**Exercise prompt:** Write only the count of lines that hold the word "been" in the listing.

▼

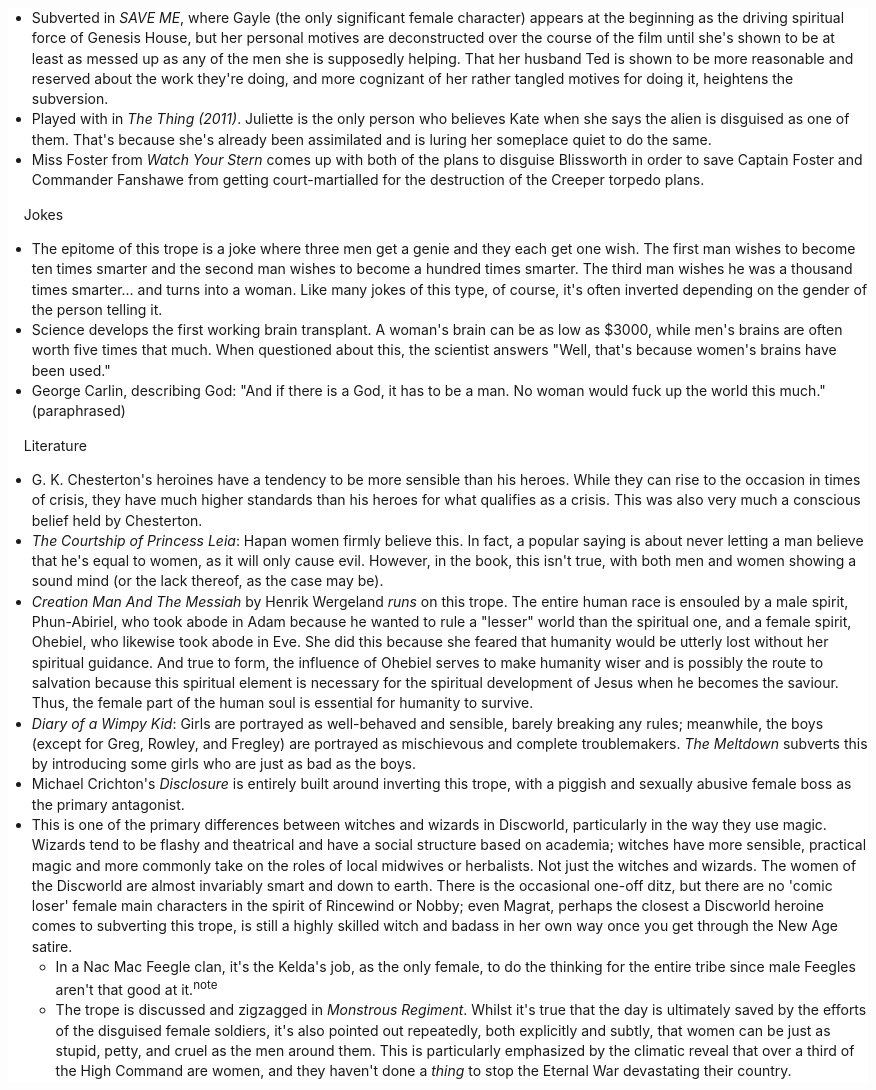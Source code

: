-   Subverted in _SAVE ME_, where Gayle (the only significant female character) appears at the beginning as the driving spiritual force of Genesis House, but her personal motives are deconstructed over the course of the film until she's shown to be at least as messed up as any of the men she is supposedly helping. That her husband Ted is shown to be more reasonable and reserved about the work they're doing, and more cognizant of her rather tangled motives for doing it, heightens the subversion.
-   Played with in _The Thing (2011)_. Juliette is the only person who believes Kate when she says the alien is disguised as one of them. That's because she's already been assimilated and is luring her someplace quiet to do the same.
-   Miss Foster from _Watch Your Stern_ comes up with both of the plans to disguise Blissworth in order to save Captain Foster and Commander Fanshawe from getting court-martialled for the destruction of the Creeper torpedo plans.

    Jokes 

-   The epitome of this trope is a joke where three men get a genie and they each get one wish. The first man wishes to become ten times smarter and the second man wishes to become a hundred times smarter. The third man wishes he was a thousand times smarter... and turns into a woman. Like many jokes of this type, of course, it's often inverted depending on the gender of the person telling it.
-   Science develops the first working brain transplant. A woman's brain can be as low as $3000, while men's brains are often worth five times that much. When questioned about this, the scientist answers "Well, that's because women's brains have been used."
-   George Carlin, describing God: "And if there is a God, it has to be a man. No woman would fuck up the world this much." (paraphrased)

    Literature 

-   G. K. Chesterton's heroines have a tendency to be more sensible than his heroes. While they can rise to the occasion in times of crisis, they have much higher standards than his heroes for what qualifies as a crisis. This was also very much a conscious belief held by Chesterton.
-   _The Courtship of Princess Leia_: Hapan women firmly believe this. In fact, a popular saying is about never letting a man believe that he's equal to women, as it will only cause evil. However, in the book, this isn't true, with both men and women showing a sound mind (or the lack thereof, as the case may be).
-   _Creation Man And The Messiah_ by Henrik Wergeland _runs_ on this trope. The entire human race is ensouled by a male spirit, Phun-Abiriel, who took abode in Adam because he wanted to rule a "lesser" world than the spiritual one, and a female spirit, Ohebiel, who likewise took abode in Eve. She did this because she feared that humanity would be utterly lost without her spiritual guidance. And true to form, the influence of Ohebiel serves to make humanity wiser and is possibly the route to salvation because this spiritual element is necessary for the spiritual development of Jesus when he becomes the saviour. Thus, the female part of the human soul is essential for humanity to survive.
-   _Diary of a Wimpy Kid_: Girls are portrayed as well-behaved and sensible, barely breaking any rules; meanwhile, the boys (except for Greg, Rowley, and Fregley) are portrayed as mischievous and complete troublemakers. _The Meltdown_ subverts this by introducing some girls who are just as bad as the boys.
-   Michael Crichton's _Disclosure_ is entirely built around inverting this trope, with a piggish and sexually abusive female boss as the primary antagonist.
-   This is one of the primary differences between witches and wizards in Discworld, particularly in the way they use magic. Wizards tend to be flashy and theatrical and have a social structure based on academia; witches have more sensible, practical magic and more commonly take on the roles of local midwives or herbalists. Not just the witches and wizards. The women of the Discworld are almost invariably smart and down to earth. There is the occasional one-off ditz, but there are no 'comic loser' female main characters in the spirit of Rincewind or Nobby; even Magrat, perhaps the closest a Discworld heroine comes to subverting this trope, is still a highly skilled witch and badass in her own way once you get through the New Age satire.
    -   In a Nac Mac Feegle clan, it's the Kelda's job, as the only female, to do the thinking for the entire tribe since male Feegles aren't that good at it.<sup>note&nbsp;</sup> 
    -   The trope is discussed and zigzagged in _Monstrous Regiment_. Whilst it's true that the day is ultimately saved by the efforts of the disguised female soldiers, it's also pointed out repeatedly, both explicitly and subtly, that women can be just as stupid, petty, and cruel as the men around them. This is particularly emphasized by the climatic reveal that over a third of the High Command are women, and they haven't done a _thing_ to stop the Eternal War devastating their country.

▲

**Result for this task:** 2